WHAT YOU SHOULD DO — Output the data as it stands. Each line must match exactly.
━━━ INPUT MATERIAL ━━━
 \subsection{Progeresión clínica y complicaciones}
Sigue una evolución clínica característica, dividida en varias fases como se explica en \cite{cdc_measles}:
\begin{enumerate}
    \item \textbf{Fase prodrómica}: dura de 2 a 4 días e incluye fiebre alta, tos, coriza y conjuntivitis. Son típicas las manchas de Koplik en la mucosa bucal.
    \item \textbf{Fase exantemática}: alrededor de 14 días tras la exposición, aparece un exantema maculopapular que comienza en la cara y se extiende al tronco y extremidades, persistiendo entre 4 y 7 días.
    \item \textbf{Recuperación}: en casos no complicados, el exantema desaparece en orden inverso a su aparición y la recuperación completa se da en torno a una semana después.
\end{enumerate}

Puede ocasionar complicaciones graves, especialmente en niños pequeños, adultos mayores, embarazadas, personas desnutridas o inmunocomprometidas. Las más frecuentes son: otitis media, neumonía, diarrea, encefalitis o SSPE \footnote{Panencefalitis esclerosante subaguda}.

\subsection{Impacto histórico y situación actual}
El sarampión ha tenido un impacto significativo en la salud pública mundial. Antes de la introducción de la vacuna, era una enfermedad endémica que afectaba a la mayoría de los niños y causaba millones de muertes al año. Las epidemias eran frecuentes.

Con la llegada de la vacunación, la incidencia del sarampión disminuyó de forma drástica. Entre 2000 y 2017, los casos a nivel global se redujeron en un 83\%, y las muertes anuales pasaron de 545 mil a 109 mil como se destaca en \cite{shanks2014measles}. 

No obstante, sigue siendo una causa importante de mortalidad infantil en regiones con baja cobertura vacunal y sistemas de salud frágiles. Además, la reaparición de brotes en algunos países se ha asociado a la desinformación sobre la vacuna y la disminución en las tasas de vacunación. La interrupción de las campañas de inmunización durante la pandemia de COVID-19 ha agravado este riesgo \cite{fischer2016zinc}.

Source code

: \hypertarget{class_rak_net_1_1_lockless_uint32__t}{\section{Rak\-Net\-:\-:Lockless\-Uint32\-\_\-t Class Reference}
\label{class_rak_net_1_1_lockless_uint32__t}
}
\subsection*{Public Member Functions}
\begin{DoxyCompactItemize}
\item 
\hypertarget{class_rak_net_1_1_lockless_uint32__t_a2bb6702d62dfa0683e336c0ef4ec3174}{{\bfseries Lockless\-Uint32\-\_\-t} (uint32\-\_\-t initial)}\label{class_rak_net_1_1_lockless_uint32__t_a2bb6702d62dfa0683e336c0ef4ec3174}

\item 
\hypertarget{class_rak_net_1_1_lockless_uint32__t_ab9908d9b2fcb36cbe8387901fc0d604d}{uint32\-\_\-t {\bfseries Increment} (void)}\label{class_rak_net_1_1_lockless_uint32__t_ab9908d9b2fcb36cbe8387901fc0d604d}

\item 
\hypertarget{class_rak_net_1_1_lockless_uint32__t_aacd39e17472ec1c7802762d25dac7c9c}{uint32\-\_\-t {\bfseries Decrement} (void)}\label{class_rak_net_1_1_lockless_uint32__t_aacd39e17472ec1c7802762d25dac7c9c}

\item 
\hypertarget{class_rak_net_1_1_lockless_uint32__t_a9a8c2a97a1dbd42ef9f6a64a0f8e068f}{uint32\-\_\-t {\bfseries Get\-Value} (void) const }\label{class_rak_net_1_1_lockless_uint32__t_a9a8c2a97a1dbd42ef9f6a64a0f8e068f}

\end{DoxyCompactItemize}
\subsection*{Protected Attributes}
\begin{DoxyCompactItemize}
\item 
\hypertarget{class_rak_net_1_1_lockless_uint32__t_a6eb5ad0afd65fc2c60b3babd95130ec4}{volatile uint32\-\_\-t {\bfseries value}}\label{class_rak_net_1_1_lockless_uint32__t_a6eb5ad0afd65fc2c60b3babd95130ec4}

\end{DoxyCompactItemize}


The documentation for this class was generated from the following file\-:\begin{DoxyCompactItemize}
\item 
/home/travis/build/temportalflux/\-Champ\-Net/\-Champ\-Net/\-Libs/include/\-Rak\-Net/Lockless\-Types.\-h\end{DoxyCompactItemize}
━━━
RESULT —
 \subsection{Progeresión clínica y complicaciones}
Sigue una evolución clínica característica, dividida en varias fases como se explica en \cite{cdc_measles}:
\begin{enumerate}
    \item \textbf{Fase prodrómica}: dura de 2 a 4 días e incluye fiebre alta, tos, coriza y conjuntivitis. Son típicas las manchas de Koplik en la mucosa bucal.
    \item \textbf{Fase exantemática}: alrededor de 14 días tras la exposición, aparece un exantema maculopapular que comienza en la cara y se extiende al tronco y extremidades, persistiendo entre 4 y 7 días.
    \item \textbf{Recuperación}: en casos no complicados, el exantema desaparece en orden inverso a su aparición y la recuperación completa se da en torno a una semana después.
\end{enumerate}

Puede ocasionar complicaciones graves, especialmente en niños pequeños, adultos mayores, embarazadas, personas desnutridas o inmunocomprometidas. Las más frecuentes son: otitis media, neumonía, diarrea, encefalitis o SSPE \footnote{Panencefalitis esclerosante subaguda}.

\subsection{Impacto histórico y situación actual}
El sarampión ha tenido un impacto significativo en la salud pública mundial. Antes de la introducción de la vacuna, era una enfermedad endémica que afectaba a la mayoría de los niños y causaba millones de muertes al año. Las epidemias eran frecuentes.

Con la llegada de la vacunación, la incidencia del sarampión disminuyó de forma drástica. Entre 2000 y 2017, los casos a nivel global se redujeron en un 83\%, y las muertes anuales pasaron de 545 mil a 109 mil como se destaca en \cite{shanks2014measles}. 

No obstante, sigue siendo una causa importante de mortalidad infantil en regiones con baja cobertura vacunal y sistemas de salud frágiles. Además, la reaparición de brotes en algunos países se ha asociado a la desinformación sobre la vacuna y la disminución en las tasas de vacunación. La interrupción de las campañas de inmunización durante la pandemia de COVID-19 ha agravado este riesgo \cite{fischer2016zinc}.

Source code

: \hypertarget{class_rak_net_1_1_lockless_uint32__t}{\section{Rak\-Net\-:\-:Lockless\-Uint32\-\_\-t Class Reference}
\label{class_rak_net_1_1_lockless_uint32__t}
}
\subsection*{Public Member Functions}
\begin{DoxyCompactItemize}
\item 
\hypertarget{class_rak_net_1_1_lockless_uint32__t_a2bb6702d62dfa0683e336c0ef4ec3174}{{\bfseries Lockless\-Uint32\-\_\-t} (uint32\-\_\-t initial)}\label{class_rak_net_1_1_lockless_uint32__t_a2bb6702d62dfa0683e336c0ef4ec3174}

\item 
\hypertarget{class_rak_net_1_1_lockless_uint32__t_ab9908d9b2fcb36cbe8387901fc0d604d}{uint32\-\_\-t {\bfseries Increment} (void)}\label{class_rak_net_1_1_lockless_uint32__t_ab9908d9b2fcb36cbe8387901fc0d604d}

\item 
\hypertarget{class_rak_net_1_1_lockless_uint32__t_aacd39e17472ec1c7802762d25dac7c9c}{uint32\-\_\-t {\bfseries Decrement} (void)}\label{class_rak_net_1_1_lockless_uint32__t_aacd39e17472ec1c7802762d25dac7c9c}

\item 
\hypertarget{class_rak_net_1_1_lockless_uint32__t_a9a8c2a97a1dbd42ef9f6a64a0f8e068f}{uint32\-\_\-t {\bfseries Get\-Value} (void) const }\label{class_rak_net_1_1_lockless_uint32__t_a9a8c2a97a1dbd42ef9f6a64a0f8e068f}

\end{DoxyCompactItemize}
\subsection*{Protected Attributes}
\begin{DoxyCompactItemize}
\item 
\hypertarget{class_rak_net_1_1_lockless_uint32__t_a6eb5ad0afd65fc2c60b3babd95130ec4}{volatile uint32\-\_\-t {\bfseries value}}\label{class_rak_net_1_1_lockless_uint32__t_a6eb5ad0afd65fc2c60b3babd95130ec4}

\end{DoxyCompactItemize}


The documentation for this class was generated from the following file\-:\begin{DoxyCompactItemize}
\item 
/home/travis/build/temportalflux/\-Champ\-Net/\-Champ\-Net/\-Libs/include/\-Rak\-Net/Lockless\-Types.\-h\end{DoxyCompactItemize}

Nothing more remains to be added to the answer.